Exercise aim.
Scan the material below for lines with the word "speed" and report how many there are, with nothing added.
*** Opening Data to examine ***
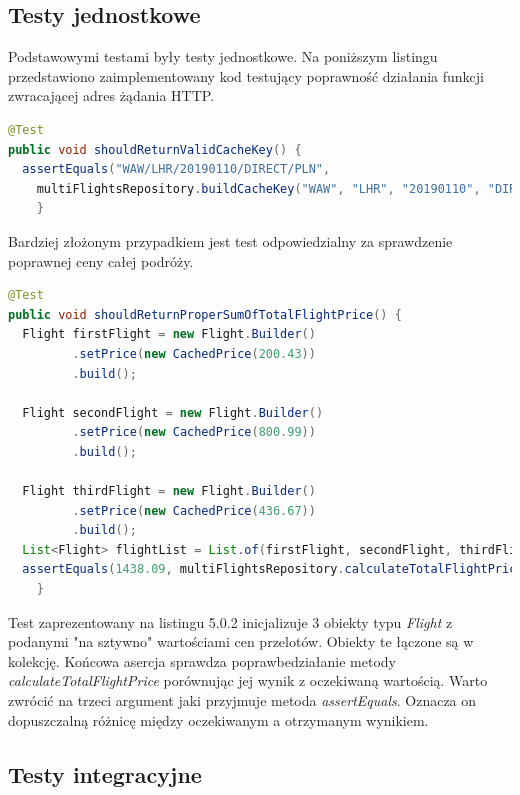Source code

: \documentclass[12pt, twoside]{report}
\begin{document}
\subsection{Testy jednostkowe}
Podstawowymi testami były testy jednostkowe. Na poniższym listingu przedstawiono zaimplementowany kod testujący poprawność działania funkcji zwracającej adres żądania HTTP.
\begin{lstlisting}[language=java, caption=Przykładowy test jednostkowy]
@Test
public void shouldReturnValidCacheKey() {
  assertEquals("WAW/LHR/20190110/DIRECT/PLN",
    multiFlightsRepository.buildCacheKey("WAW", "LHR", "20190110", "DIRECT", "PLN"));
    }
\end{lstlisting}
Bardziej złożonym przypadkiem jest test odpowiedzialny za sprawdzenie poprawnej ceny całej podróży.
\begin{lstlisting}[language=java, caption=Przykładowy test jednostkowy]
@Test
public void shouldReturnProperSumOfTotalFlightPrice() {
  Flight firstFlight = new Flight.Builder()
         .setPrice(new CachedPrice(200.43))
         .build();
 
  Flight secondFlight = new Flight.Builder()
         .setPrice(new CachedPrice(800.99))
         .build();

  Flight thirdFlight = new Flight.Builder()
         .setPrice(new CachedPrice(436.67))
         .build();
  List<Flight> flightList = List.of(firstFlight, secondFlight, thirdFlight);
  assertEquals(1438.09, multiFlightsRepository.calculateTotalFlightPrice(flightList), 0.001);
    }
\end{lstlisting}
Test zaprezentowany na listingu 5.0.2 inicjalizuje 3 obiekty typu \textit{Flight} z podanymi "na sztywno" wartościami cen przelotów. Obiekty te łączone są w kolekcję. Końcowa asercja sprawdza poprawbedziałanie metody \textit{calculateTotalFlightPrice} porównując jej wynik z oczekiwaną wartością. Warto zwrócić na trzeci argument jaki przyjmuje metoda \textit{assertEquals}. Oznacza on dopuszczalną różnicę między oczekiwanym a otrzymanym wynikiem.
\newpage
\subsection{Testy integracyjne}

\newpage
\end{document}
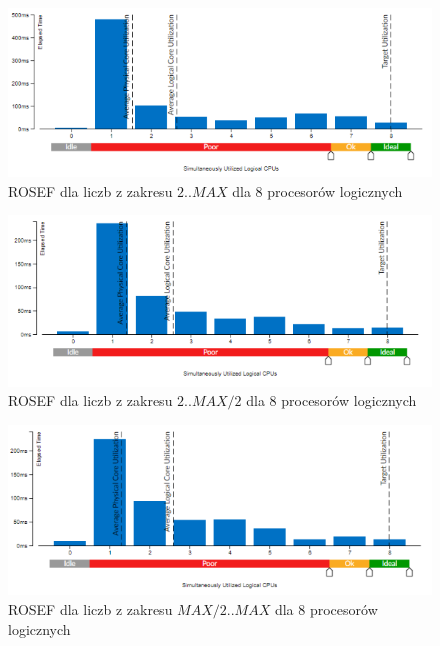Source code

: \documentclass{article}
\begin{document}
                \begin{figure}[H]
                    \includegraphics[width=13cm]{rownolegly_funcion_opt8_2_MAX}
                    \caption{\gls{ROSEF} dla liczb z zakresu $2 .. MAX$ dla 8 procesorów logicznych}
                \end{figure}
                \begin{figure}[H]
                    \includegraphics[width=13cm]{rownolegly_funcion_opt8_2_MAX2}
                    \caption{\gls{ROSEF} dla liczb z zakresu $2 .. MAX / 2$ dla 8 procesorów logicznych}
                \end{figure}
                \begin{figure}[H]
                    \includegraphics[width=13cm]{rownolegly_funcion_opt8_MAX2_MAX}
                    \caption{\gls{ROSEF} dla liczb z zakresu $MAX / 2 .. MAX$ dla 8 procesorów logicznych}
                \end{figure}
                
\end{document}

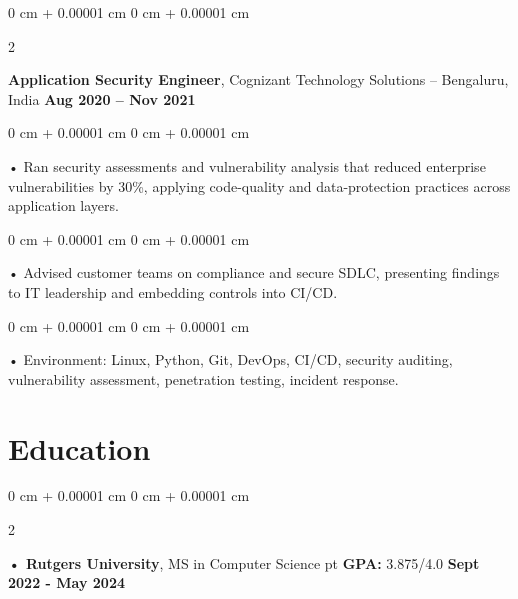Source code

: \documentclass[10pt, letterpaper]{article}
\newenvironment{onecolentry}{
    \begin{adjustwidth}{
        0 cm + 0.00001 cm
    }{
        0 cm + 0.00001 cm
    }
}{
    \end{adjustwidth}
} %
\newenvironment{twocolentry}[2][]{
    \onecolentry
    \def\secondColumn{#2}
    \setcolumnwidth{\fill, 4.5 cm}
    \begin{paracol}{2}
}{
    \switchcolumn \raggedleft \secondColumn
    \end{paracol}
    \endonecolentry
} %
\begin{document}
        \begin{twocolentry}{
            \textbf{Aug 2020 – Nov 2021}
        }
            \vspace{2 pt }
            \textbf{Application Security Engineer}, Cognizant Technology Solutions -- Bengaluru, India\end{twocolentry}
        \begin{onecolentry}
             • Ran security assessments and vulnerability analysis that reduced enterprise vulnerabilities by 30\%, applying code-quality and data-protection practices across application layers.
        \end{onecolentry}
        \begin{onecolentry}
             • Advised customer teams on compliance and secure SDLC, presenting findings to IT leadership and embedding controls into CI/CD.
        \end{onecolentry}
        \begin{onecolentry}
             • Environment: Linux, Python, Git, DevOps, CI/CD, security auditing, vulnerability assessment, penetration testing, incident response.
        \end{onecolentry}
    \vspace{2 pt }
        \section{Education}
        \vspace{2 pt }
        \begin{twocolentry}{
            \textbf{Sept 2022 - May 2024}
        }
            \textbf{ • Rutgers University}, MS in Computer Science  pt \textbf{GPA:} 3.875/4.0  \end{twocolentry}
\end{document}
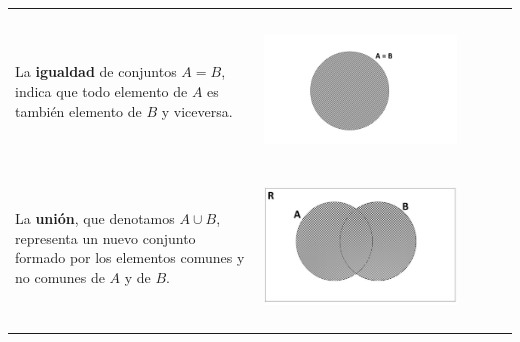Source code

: \documentclass[12pt]{article}
\theoremstyle{definition}
\begin{document}
\begin{enumerate}
\begin{table}[ H]
\begin{center}
\begin{tabular} { l l }
\begin{minipage}{5cm}
\begin{center}
\end{center}
\end{minipage}\\ \\   
\begin{minipage}{10cm} La \textbf{igualdad} de conjuntos $A = B$, indica que todo elemento de $A$ es también elemento de $B$ y viceversa.\end{minipage}& \begin{minipage}{5cm} \begin{center} 
\includegraphics[width=0.8\textwidth]{tp1_fig9.jpg} 
\end{center}
\end{minipage}\\ \\ 
 \begin{minipage}{10cm} La \textbf{unión}, que denotamos $A \cup B$, representa un nuevo conjunto formado por los elementos comunes y no comunes de $A$ y de $B$. \end{minipage} &\begin{minipage}{5cm} \begin{center} 
\includegraphics[width=0.8\textwidth]{tp1_fig5.jpg} 
\end{center}
\end{minipage}\\ \\  

\end{tabular}
\end{center}
\end{table}
\end{enumerate}
\end{document}
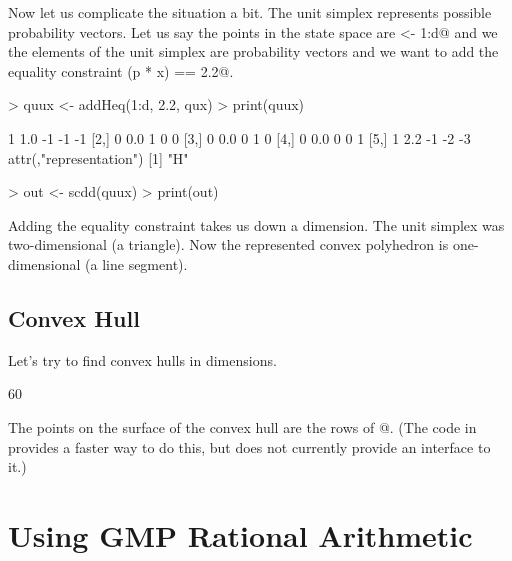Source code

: \documentclass{article}
\begin{document}
Now let us complicate the situation a bit.  The unit simplex represents
possible probability vectors.  Let us say the points in the state space
are \verb@x <- 1:d@ and we the elements of the unit simplex are probability
vectors \verb@p@ and we want to add the equality constraint
\verb@sum(p * x) == 2.2@.
\begin{Schunk}
\begin{Sinput}
> quux <- addHeq(1:d, 2.2, qux)
> print(quux)
\end{Sinput}
\begin{Soutput}
     [,1] [,2] [,3] [,4] [,5]
[1,]    1  1.0   -1   -1   -1
[2,]    0  0.0    1    0    0
[3,]    0  0.0    0    1    0
[4,]    0  0.0    0    0    1
[5,]    1  2.2   -1   -2   -3
attr(,"representation")
[1] "H"
\end{Soutput}
\begin{Sinput}
> out <- scdd(quux)
> print(out)
\end{Sinput}
\end{Schunk}
Adding the equality constraint takes us down a dimension.  The unit
simplex was two-dimensional (a triangle).  Now the represented convex
polyhedron is one-dimensional (a line segment).

\subsection{Convex Hull}

Let's try to find convex hulls in \verb@d@ dimensions.
\begin{Schunk}
\begin{Soutput}
[1] 60
\end{Soutput}
\end{Schunk}
The points on the surface of the convex hull are the rows
of \verb@x[! inies, ]@.
(The code in \verb@cddlib@ provides a faster way to do this, but \verb@rcdd@
does not currently provide an interface to it.)

\section{Using GMP Rational Arithmetic} \label{sec:gmp}
\end{document}
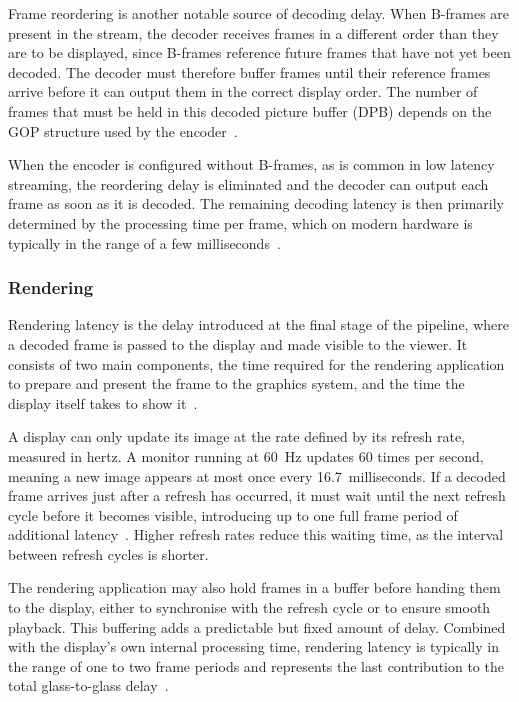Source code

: Frame reordering is another notable source of decoding delay. When B-frames are present in the stream, the decoder receives frames in a different order than they are to be displayed, since B-frames reference future frames that have not yet been decoded. The decoder must therefore buffer frames until their reference frames arrive before it can output them in the correct display order. The number of frames that must be held in this decoded picture buffer (DPB) depends on the GOP structure used by the encoder~\cite{hamidouche2022}.
 
When the encoder is configured without B-frames, as is common in low latency streaming, the reordering delay is eliminated and the decoder can output each frame as soon as it is decoded. The remaining decoding latency is then primarily determined by the processing time per frame, which on modern hardware is typically in the range of a few milliseconds~\cite{axis2024}.

\subsubsection{Rendering}\label{subsec:rendering}
Rendering latency is the delay introduced at the final stage of the pipeline, where a decoded frame is passed to the display and made visible to the viewer. It consists of two main components, the time required for the rendering application to prepare and present the frame to the graphics system, and the time the display itself takes to show it~\cite{axis2024}.
 
A display can only update its image at the rate defined by its refresh rate, measured in hertz. A monitor running at 60~Hz updates 60 times per second, meaning a new image appears at most once every 16.7~milliseconds. If a decoded frame arrives just after a refresh has occurred, it must wait until the next refresh cycle before it becomes visible, introducing up to one full frame period of additional latency~\cite{leray2018}. Higher refresh rates reduce this waiting time, as the interval between refresh cycles is shorter.
 
The rendering application may also hold frames in a buffer before handing them to the display, either to synchronise with the refresh cycle or to ensure smooth playback. This buffering adds a predictable but fixed amount of delay. Combined with the display's own internal processing time, rendering latency is typically in the range of one to two frame periods and represents the last contribution to the total glass-to-glass delay~\cite{axis2024}.

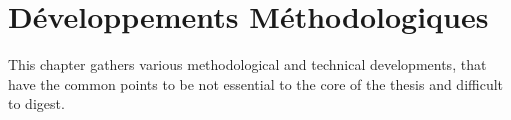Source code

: 



\chapter{Développements Méthodologiques}




\label{app:methodology} %





This chapter gathers various methodological and technical developments, that have the common points to be not essential to the core of the thesis and difficult to digest.


\bigskip

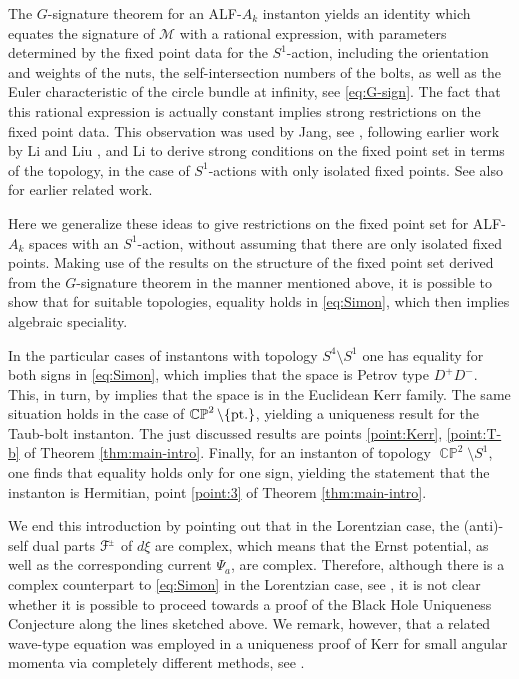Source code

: \documentclass[a4paper,10pt,reqno]{amsart}
\newcommand{\cM}{\mathcal{M}}
\theoremstyle{plain}
\DeclareMathOperator{\CP}{\mathbb{C}\mathbb{P}}
\newcommand{\PM}[1]{{{#1}^{\hspace{-.5pt}\scaleto{\pm}{3.5pt}}}}
\def\Fcal{\mathcal{F}}
\numberwithin{equation}{section}
\begin{document}
The $G$-signature theorem for an ALF-$A_k$ instanton yields an identity which equates the signature of $\cM$ with a rational expression, with parameters determined by the fixed point data for the $S^1$-action, including the orientation and weights of the nuts, the self-intersection numbers of the bolts, as well as the Euler characteristic of the circle bundle at infinity, see \eqref{eq:G-sign}. The fact that this rational expression is actually constant implies strong restrictions on the fixed point data. This observation was used by Jang, see \cite{2018JGP...133..181J}, following earlier work by Li and Liu \cite{2010arXiv1012.1507L}, and Li \cite{MR3343967} to derive strong conditions on the fixed point set in terms of the topology, in the case of $S^1$-actions with only isolated fixed points. See also \cite{MR1201437} for earlier related work. 

Here we generalize these ideas to give restrictions on the fixed point set for ALF-$A_k$ spaces with an $S^1$-action, without assuming that there are only isolated fixed points.  Making use of the results on the structure of the fixed point set derived from the $G$-signature theorem in the manner mentioned above, it is possible to show that for suitable topologies, equality holds in \eqref{eq:Simon}, which then implies algebraic speciality. 

In the particular cases of instantons with topology $S^4\setminus S^1$ one has equality for both signs in \eqref{eq:Simon}, which implies that the space is Petrov type $D^+D^-$. This, in turn, by \cite{Biquard:Gauduchon}  implies that the space is in the Euclidean Kerr family. The same situation holds in the case of $\CP^2 \setminus \{\text{\rm pt.}\}$, yielding a uniqueness result for the Taub-bolt instanton. The just discussed results are points \ref{point:Kerr}, \ref{point:T-b} of Theorem \ref{thm:main-intro}. Finally, for an instanton of topology $\CP^2 \setminus S^1$, one finds that equality holds only for one sign, yielding the statement that the instanton is Hermitian, point \ref{point:3} of Theorem \ref{thm:main-intro}.  

We end this introduction by pointing out that in the Lorentzian case, the (anti)-self dual parts $\PM{\Fcal}$ of $d\xi$ are complex, which means that the Ernst potential, as well as the corresponding current $\Psi_a$, are complex. Therefore, although there is a complex counterpart to \eqref{eq:Simon} in the Lorentzian case, see \cite{MR747036}, it is not clear whether it is possible to proceed towards a proof of the Black Hole Uniqueness Conjecture along the lines sketched above. We remark, however, that a related wave-type equation was employed in a uniqueness proof of Kerr for small angular momenta via completely different methods, see \cite{MR2672799,MR2461426}. 
\end{document}
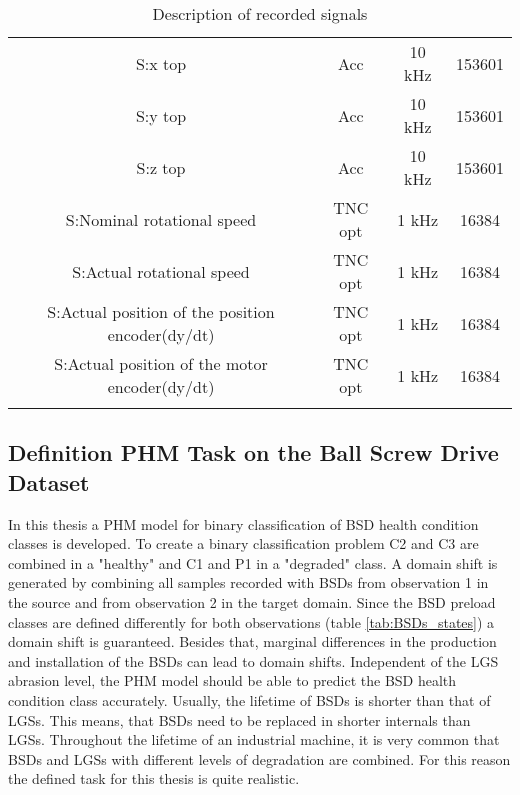 \begin{center}
\begin{longtable}{c c c c}
 S:x top & Acc & 10 kHz & 153601 \\ 

 S:y top & Acc & 10 kHz & 153601 \\ 
 
 S:z top & Acc & 10 kHz & 153601 \\ 
 
 S:Nominal rotational speed & TNC opt & 1 kHz & 16384 \\
 
 S:Actual rotational speed & TNC opt & 1 kHz & 16384 \\ 
 
 S:Actual position of the position encoder(dy/dt) & TNC opt & 1 kHz & 16384 \\ 
 S:Actual position of the motor encoder(dy/dt)  & TNC opt & 1 kHz & 16384  \\ [1ex] 
 \bottomrule
\caption {Description of recorded signals}
\label {tab:description_of_the_49_recorded_features}
\end{longtable}
\end{center}


\subsection{Definition PHM Task on the Ball Screw Drive Dataset}
In this thesis a PHM model for binary classification of BSD health condition classes is developed. To create a binary classification problem C2 and C3 are combined in a "healthy" and C1 and P1 in a "degraded" class. A domain shift is generated by combining all samples recorded with BSDs from observation 1 in the source and from observation 2 in the target domain. Since the BSD preload classes are defined differently for both observations (table \ref{tab:BSDs_states}) a domain shift is guaranteed. Besides that, marginal differences in the production and installation of the BSDs can lead to domain shifts. Independent of the LGS abrasion level, the PHM model should be able to predict the BSD health condition class accurately. Usually, the lifetime of BSDs is shorter than that of LGSs. This means, that BSDs need to be replaced in shorter internals than LGSs. Throughout the lifetime of an industrial machine, it is very common that BSDs and LGSs with different levels of degradation are combined. For this reason the defined task for this thesis is quite realistic.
*** Closing Data to examine ***
Answer to the problem.
2